Search term "DAZN": please show all lines in the listing that contain it.

Top of DATA TO EXAMINE

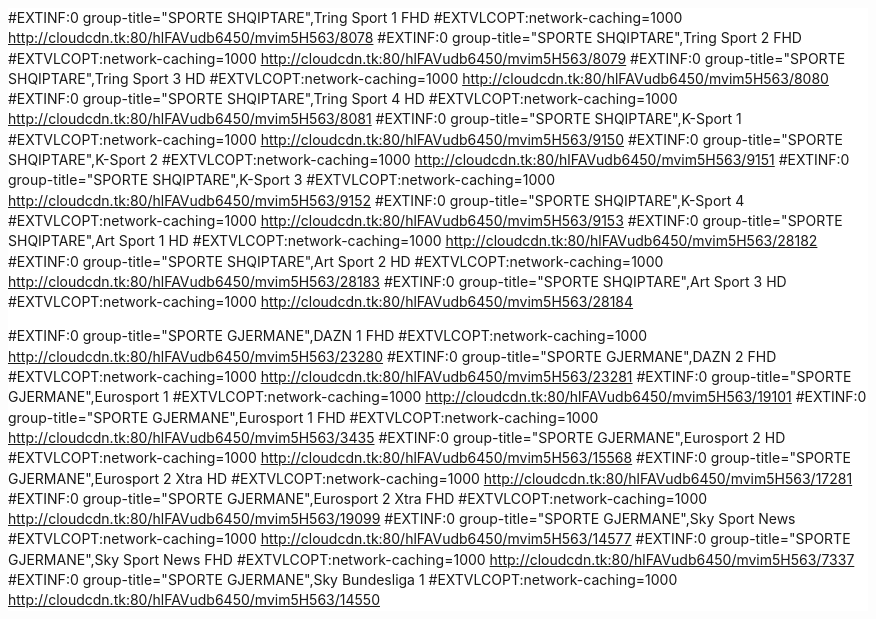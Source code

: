 #EXTINF:0 group-title="SPORTE SHQIPTARE",Tring Sport 1 FHD 
#EXTVLCOPT:network-caching=1000
http://cloudcdn.tk:80/hlFAVudb6450/mvim5H563/8078
#EXTINF:0 group-title="SPORTE SHQIPTARE",Tring Sport 2 FHD 
#EXTVLCOPT:network-caching=1000
http://cloudcdn.tk:80/hlFAVudb6450/mvim5H563/8079
#EXTINF:0 group-title="SPORTE SHQIPTARE",Tring Sport 3 HD 
#EXTVLCOPT:network-caching=1000
http://cloudcdn.tk:80/hlFAVudb6450/mvim5H563/8080
#EXTINF:0 group-title="SPORTE SHQIPTARE",Tring Sport 4 HD 
#EXTVLCOPT:network-caching=1000
http://cloudcdn.tk:80/hlFAVudb6450/mvim5H563/8081
#EXTINF:0 group-title="SPORTE SHQIPTARE",K-Sport 1 
#EXTVLCOPT:network-caching=1000
http://cloudcdn.tk:80/hlFAVudb6450/mvim5H563/9150
#EXTINF:0 group-title="SPORTE SHQIPTARE",K-Sport 2 
#EXTVLCOPT:network-caching=1000
http://cloudcdn.tk:80/hlFAVudb6450/mvim5H563/9151
#EXTINF:0 group-title="SPORTE SHQIPTARE",K-Sport 3 
#EXTVLCOPT:network-caching=1000
http://cloudcdn.tk:80/hlFAVudb6450/mvim5H563/9152
#EXTINF:0 group-title="SPORTE SHQIPTARE",K-Sport 4 
#EXTVLCOPT:network-caching=1000
http://cloudcdn.tk:80/hlFAVudb6450/mvim5H563/9153
#EXTINF:0 group-title="SPORTE SHQIPTARE",Art Sport 1 HD 
#EXTVLCOPT:network-caching=1000
http://cloudcdn.tk:80/hlFAVudb6450/mvim5H563/28182
#EXTINF:0 group-title="SPORTE SHQIPTARE",Art Sport 2 HD 
#EXTVLCOPT:network-caching=1000
http://cloudcdn.tk:80/hlFAVudb6450/mvim5H563/28183
#EXTINF:0 group-title="SPORTE SHQIPTARE",Art Sport 3 HD 
#EXTVLCOPT:network-caching=1000
http://cloudcdn.tk:80/hlFAVudb6450/mvim5H563/28184

#EXTINF:0 group-title="SPORTE GJERMANE",DAZN 1 FHD 
#EXTVLCOPT:network-caching=1000
http://cloudcdn.tk:80/hlFAVudb6450/mvim5H563/23280
#EXTINF:0 group-title="SPORTE GJERMANE",DAZN 2 FHD 
#EXTVLCOPT:network-caching=1000
http://cloudcdn.tk:80/hlFAVudb6450/mvim5H563/23281
#EXTINF:0 group-title="SPORTE GJERMANE",Eurosport 1 
#EXTVLCOPT:network-caching=1000
http://cloudcdn.tk:80/hlFAVudb6450/mvim5H563/19101
#EXTINF:0 group-title="SPORTE GJERMANE",Eurosport 1 FHD 
#EXTVLCOPT:network-caching=1000
http://cloudcdn.tk:80/hlFAVudb6450/mvim5H563/3435
#EXTINF:0 group-title="SPORTE GJERMANE",Eurosport 2 HD 
#EXTVLCOPT:network-caching=1000
http://cloudcdn.tk:80/hlFAVudb6450/mvim5H563/15568
#EXTINF:0 group-title="SPORTE GJERMANE",Eurosport 2 Xtra HD 
#EXTVLCOPT:network-caching=1000
http://cloudcdn.tk:80/hlFAVudb6450/mvim5H563/17281
#EXTINF:0 group-title="SPORTE GJERMANE",Eurosport 2 Xtra FHD 
#EXTVLCOPT:network-caching=1000
http://cloudcdn.tk:80/hlFAVudb6450/mvim5H563/19099
#EXTINF:0 group-title="SPORTE GJERMANE",Sky Sport News 
#EXTVLCOPT:network-caching=1000
http://cloudcdn.tk:80/hlFAVudb6450/mvim5H563/14577
#EXTINF:0 group-title="SPORTE GJERMANE",Sky Sport News FHD 
#EXTVLCOPT:network-caching=1000
http://cloudcdn.tk:80/hlFAVudb6450/mvim5H563/7337
#EXTINF:0 group-title="SPORTE GJERMANE",Sky Bundesliga 1 
#EXTVLCOPT:network-caching=1000
http://cloudcdn.tk:80/hlFAVudb6450/mvim5H563/14550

Bottom of DATA TO EXAMINE

SOLUTION FOR THIS PROBLEM:
#EXTINF:0 group-title="SPORTE GJERMANE",DAZN 1 FHD 
#EXTINF:0 group-title="SPORTE GJERMANE",DAZN 2 FHD 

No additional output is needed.